Foy Vance at Union ChapelCultureMusicLive music
“Don’t think of tonight as a show,” Foy Vance sang unaccompanied to the audience before launching into a piano cover of Free Fallin’, marking the beginning of a mesmerising two-hour musical conversation and sold-out three-night run. Billed as “An Evening with Foy Vance” in an atmospheric and perfectly-suited venue (an actual chapel), ticket-holders sat in the pews with mugs of hot chocolate, ready for a special evening with an artist whose soulful voice is nothing short of truly special.
Not about promoting an album, and less about performing at an audience, the evening was rather about sharing and following a musical train of thought, no matter how random the journey. Whichever tunes were on Vance’s mind, these were the ones played – even if he (hilariously) didn’t remember the full song. Knowing his music was not a prerequisite since many tracks performed were not on record. Joking about a complaint he received on Twitter for not playing his “hits”, Vance declared that this was the wrong gig for hit-seekers: “I don’t care about my top five streamed songs.” Despite this, even when he was singing “can you tell me how to get to Sesame Street?” on a ukulele, an unnamed tune for London, or about his mate John’s “paranormal balls”, every audience member was transfixed by his faultless vocals, which he continually adapted for his (very) diverse range of songs.
Without his band, there was an air of simplicity and fluidity as instrumentals flowed freely and the Northern Irish singer’s mighty voice filled every corner of the hall. Moving from jazzy piano to folky ukulele and even Irish traditional guitar, he proved that he is an astonishingly talented and versatile musician. There were cheers for the blues-filled Casanova and songs such as Noam Chomsky is a Soft Revolution, complete with a Trump-attacking interlude, and She Burns with a loop pedal masterclass. Towards the end of the set, instruments were ditched as Vance conducted the audience to hum an accompaniment to Shed a Little Light, before ending on goosebump-inducing Guiding Light (originally a duet with Ed Sheeran) and completely mic-free The Wild Swans on the Lake.

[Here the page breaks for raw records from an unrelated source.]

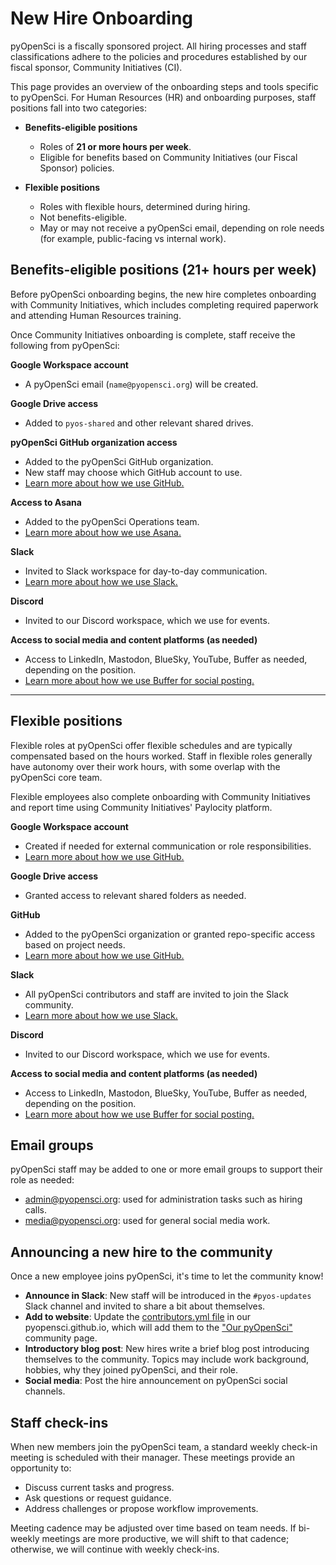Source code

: # New Hire Onboarding

pyOpenSci is a fiscally sponsored project. All hiring processes and staff classifications adhere to the policies and procedures established by our fiscal sponsor, Community Initiatives (CI).

This page provides an overview of the onboarding steps and tools specific to pyOpenSci. For Human Resources (HR) and onboarding purposes, staff positions fall into two categories:

- **Benefits-eligible positions**
  - Roles of **21 or more hours per week**.
  - Eligible for benefits based on Community Initiatives (our Fiscal Sponsor) policies.

- **Flexible positions**
  - Roles with flexible hours, determined during hiring.
  - Not benefits-eligible.
  - May or may not receive a pyOpenSci email, depending on role needs (for example, public-facing vs internal work).

## Benefits-eligible positions (21+ hours per week)

Before pyOpenSci onboarding begins, the new hire completes onboarding with Community Initiatives, which includes completing required paperwork and attending Human Resources training.

Once Community Initiatives onboarding is complete, staff receive the following from pyOpenSci:

**Google Workspace account**
- A pyOpenSci email (`name@pyopensci.org`) will be created.

**Google Drive access**
- Added to `pyos-shared` and other relevant shared drives.

**pyOpenSci GitHub organization access**
- Added to the pyOpenSci GitHub organization.
- New staff may choose which GitHub account to use.
- [Learn more about how we use GitHub.](github)

**Access to Asana**
- Added to the pyOpenSci Operations team.
- [Learn more about how we use Asana.](asana)

**Slack**
- Invited to Slack workspace for day-to-day communication.
- [Learn more about how we use Slack.](https://www.pyopensci.org/handbook/community/slack.html)

**Discord**
- Invited to our Discord workspace, which we use for events.

**Access to social media and content platforms (as needed)**
- Access to LinkedIn, Mastodon, BlueSky, YouTube, Buffer as needed, depending on the position.
- [Learn more about how we use Buffer for social posting.](buffer)

---

## Flexible positions

Flexible roles at pyOpenSci offer flexible schedules and are typically compensated based on the hours worked. Staff in flexible roles generally have autonomy over their work hours, with some overlap with the pyOpenSci core team.

Flexible employees also complete onboarding with Community Initiatives and report time using Community Initiatives' Paylocity platform.

**Google Workspace account**
- Created if needed for external communication or role responsibilities.
- [Learn more about how we use GitHub.](google-workspace)

**Google Drive access**
- Granted access to relevant shared folders as needed.

**GitHub**
- Added to the pyOpenSci organization or granted repo-specific access based on project needs.
- [Learn more about how we use GitHub.](github)

**Slack**
- All pyOpenSci contributors and staff are invited to join the Slack community.
- [Learn more about how we use Slack.](slack)

**Discord**
- Invited to our Discord workspace, which we use for events.

**Access to social media and content platforms (as needed)**
- Access to LinkedIn, Mastodon, BlueSky, YouTube, Buffer as needed, depending on the position.
- [Learn more about how we use Buffer for social posting.](buffer)


## Email groups

pyOpenSci staff may be added to one or more email groups to support their role as needed:

- [admin@pyopensci.org](mailto:admin@pyopensci.org): used for administration tasks such as hiring calls.
- [media@pyopensci.org](mailto:media@pyopensci.org): used for general social media work.

## Announcing a new hire to the community

Once a new employee joins pyOpenSci, it's time to let the community know!

- **Announce in Slack**: New staff will be introduced in the `#pyos-updates` Slack channel and invited to share a bit about themselves.
- **Add to website**: Update the [contributors.yml file](https://github.com/pyOpenSci/pyopensci.github.io/blob/main/_data/contributors.yml) in our pyopensci.github.io, which will add them to the ["Our pyOpenSci" ](https://www.pyopensci.org/our-community/index.html#executive-council-leadership--staff) community page.
- **Introductory blog post**: New hires write a brief blog post introducing themselves to the community. Topics may include work background, hobbies, why they joined pyOpenSci, and their role.
- **Social media**: Post the hire announcement on pyOpenSci social channels.


## Staff check-ins

When new members join the pyOpenSci team, a standard weekly check-in meeting is scheduled with their manager. These meetings provide an opportunity to:

- Discuss current tasks and progress.
- Ask questions or request guidance.
- Address challenges or propose workflow improvements.

Meeting cadence may be adjusted over time based on team needs. If bi-weekly meetings are more productive, we will shift to that cadence; otherwise, we will continue with weekly check-ins.
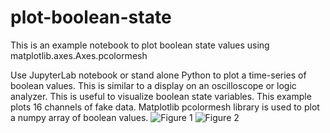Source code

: # plot-boolean-state
This is an example notebook to plot boolean state values using matplotlib.axes.Axes.pcolormesh

Use JupyterLab notebook or stand alone Python to plot a time-series of boolean values. This is similar to a display on an oscilloscope or logic analyzer. This is useful to visualize boolean state variables.  This example plots 16 channels of fake data.  Matplotlib pcolormesh library is used to plot a numpy array of boolean values.
![Figure 1](https://github.com/user-attachments/assets/8c9db483-4aa7-46b3-9bb4-fb1b872a917d)
![Figure 2](https://github.com/user-attachments/assets/f629c6a6-e093-4808-9714-c459506e44f8)
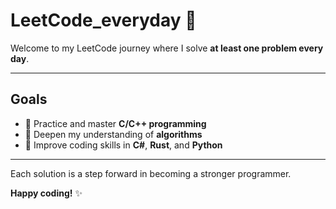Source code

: # LeetCode_everyday 🚀

Welcome to my LeetCode journey where I solve **at least one problem every day**.

---

## Goals

- 🔹 Practice and master **C/C++ programming**  
- 🔹 Deepen my understanding of **algorithms**  
- 🔹 Improve coding skills in **C#**, **Rust**, and **Python**

---

Each solution is a step forward in becoming a stronger programmer.  

**Happy coding!** ✨
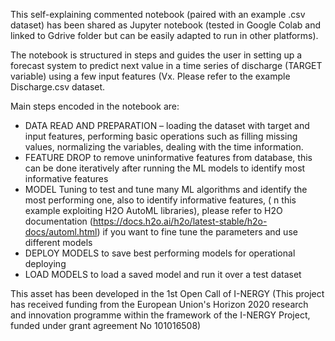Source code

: This self-explaining commented notebook (paired with an example .csv dataset) has been shared as Jupyter notebook (tested in Google Colab and linked to Gdrive folder but can be easily adapted to run in other platforms).

The notebook is structured in steps and guides the user in setting up a forecast system to predict next value in a time series of discharge (TARGET variable) using a few input features (Vx. Please refer to the example Discharge.csv dataset.

Main steps encoded in the notebook are:

- DATA READ AND PREPARATION – loading the dataset with target and input features, performing basic operations such as filling missing values, normalizing the variables, dealing with the time information.
- FEATURE DROP to remove uninformative features from database, this can be done iteratively after running the ML models to identify most informative features
- MODEL Tuning to test and tune many ML algorithms and identify the most performing one, also to identify informative features, ( n this example exploiting H2O AutoML libraries), please refer to H2O documentation (https://docs.h2o.ai/h2o/latest-stable/h2o-docs/automl.html) if you want to fine tune the parameters and use different models
- DEPLOY MODELS to save best performing models for operational deploying
- LOAD MODELS to load a saved model and run it over a test dataset

This asset has been developed in the 1st Open Call of I-NERGY (This project has received funding from the European Union's Horizon 2020 research and innovation programme within the framework of the I-NERGY Project, funded under grant agreement No 101016508)
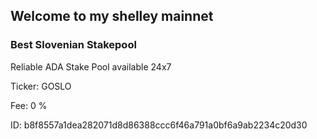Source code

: ## Welcome to my shelley mainnet



### Best Slovenian Stakepool




Reliable ADA Stake Pool available 24x7

Ticker: GOSLO

Fee:   0 %

ID:  b8f8557a1dea282071d8d86388ccc6f46a791a0bf6a9ab2234c20d30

Foy Vance did not follow the perform, applaud, repeat formula – it was an experience, not a regular gig. Comedy and charismatic conversation leapt unexpectedly into song in a heartbeat. The evening didn’t follow a set list (not a show), the support act was a poet – Jon Plunkett – which is usually unheard of (not a show) and Vance was in no hurry to leave, outstaying the venue’s curfew and typical show duration (not a show). He created a Union Chapel-shaped bubble from the outside world, difficult to fully represent with words. Ultimately, however, it was what it said on the tin: a breathtaking, phenomenal evening with Foy Vance.